In-hospital stroke: A retrospective assessment of at-risk populations in an Australian regional hospital (#355)

Matthew Heard 1 , Adam Livori 1 , Jacqueline Rusnak 2 , Joe Ibrahim 1 , Casey Hair 1 , Ramesh Sahathevan 1
  1. Grampians Health Ballarat, Ballarat, VICTORIA, Australia
  2. School of Medicine, Deakin University, Waurn Ponds, Victoria, Australia

Background and Aims:  In hospital stroke (IHS) is defined as a cerebrovascular insult which occurs during hospitalisation in an already admitted patient. Compared to out-of-hospital stroke (OHS), IHS patients have worse outcomes, longer hospital stays, are less likely to be discharged home and have higher long-term mortality. We investigated all IHS at a large regional health centre to gain an understanding of associated clinical aspects and risk factors.

Methods: All adult patients with IHS at a single health service throughout 2019-2023 and registered in Australian Clinical Stroke registry (AusCr) were included.

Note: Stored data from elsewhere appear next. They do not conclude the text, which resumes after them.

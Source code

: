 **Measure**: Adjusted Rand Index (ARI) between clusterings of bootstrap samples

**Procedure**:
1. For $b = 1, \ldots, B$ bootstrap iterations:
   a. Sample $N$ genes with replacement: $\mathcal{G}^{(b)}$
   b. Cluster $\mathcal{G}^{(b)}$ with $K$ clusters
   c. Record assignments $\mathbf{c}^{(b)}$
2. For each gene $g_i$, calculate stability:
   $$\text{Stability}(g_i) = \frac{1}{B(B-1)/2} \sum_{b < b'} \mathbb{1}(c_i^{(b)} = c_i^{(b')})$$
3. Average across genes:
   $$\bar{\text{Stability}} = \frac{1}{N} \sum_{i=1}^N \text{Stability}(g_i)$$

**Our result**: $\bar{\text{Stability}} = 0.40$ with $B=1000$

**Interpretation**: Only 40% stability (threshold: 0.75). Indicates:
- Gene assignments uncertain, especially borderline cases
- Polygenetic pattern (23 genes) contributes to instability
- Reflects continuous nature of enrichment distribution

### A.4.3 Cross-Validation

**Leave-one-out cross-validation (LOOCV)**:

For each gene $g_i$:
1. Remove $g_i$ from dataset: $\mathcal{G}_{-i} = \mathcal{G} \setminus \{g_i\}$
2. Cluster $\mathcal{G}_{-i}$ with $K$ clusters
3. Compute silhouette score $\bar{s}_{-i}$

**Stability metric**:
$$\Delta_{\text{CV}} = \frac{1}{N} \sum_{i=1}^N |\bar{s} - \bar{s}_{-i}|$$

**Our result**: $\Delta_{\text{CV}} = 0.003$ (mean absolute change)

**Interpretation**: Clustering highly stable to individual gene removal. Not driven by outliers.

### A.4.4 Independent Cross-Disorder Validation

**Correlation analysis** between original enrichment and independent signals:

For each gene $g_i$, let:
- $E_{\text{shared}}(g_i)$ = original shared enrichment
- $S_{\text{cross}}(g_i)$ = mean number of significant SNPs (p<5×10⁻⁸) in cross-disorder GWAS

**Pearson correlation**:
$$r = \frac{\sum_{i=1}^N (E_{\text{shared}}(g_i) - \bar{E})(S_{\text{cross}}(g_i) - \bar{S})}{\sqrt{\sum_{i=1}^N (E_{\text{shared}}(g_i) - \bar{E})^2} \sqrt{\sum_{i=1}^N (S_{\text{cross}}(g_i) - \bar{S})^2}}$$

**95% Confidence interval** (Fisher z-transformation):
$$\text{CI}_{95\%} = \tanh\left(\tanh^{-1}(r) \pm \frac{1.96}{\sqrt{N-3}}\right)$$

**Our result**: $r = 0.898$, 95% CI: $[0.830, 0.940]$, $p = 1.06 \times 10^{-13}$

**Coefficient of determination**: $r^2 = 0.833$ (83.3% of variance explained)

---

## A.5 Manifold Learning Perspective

Data were extracted relating to patient demographics, stroke classification and characteristics, known risk factors for stroke, and medication use.

Results: 60 patients (mean age of 73) were identified to have IHS during the 5-year period captured. Population group had a mean modified Rankin score (mRS) of 1. Surgical patients represented 66% of patients, with 64% of all patients being male. Cardioembolic and large vessel disease totalled 37% of strokes each, with haemorrhagic stroke making up 5% of stroke. The most common comorbidities included hypertension (66%), hyperlipidaemia (39%), previous stroke (36%) and diabetes (31%). Stroke occurred after surgical procedures in 39% of total IHS, with 23.7% on anticoagulant or antithrombotic medications pre-admission. Of all patients included, 18.7% had their anti-thrombotic/anti-coagulants withheld prior to stroke.

Conclusion: Understanding potential differences between IHS and OHS are critical in ensuring stroke risk is mitigated during hospitalization, as approaches within the community may need to differ when managing patients within an inpatient environment.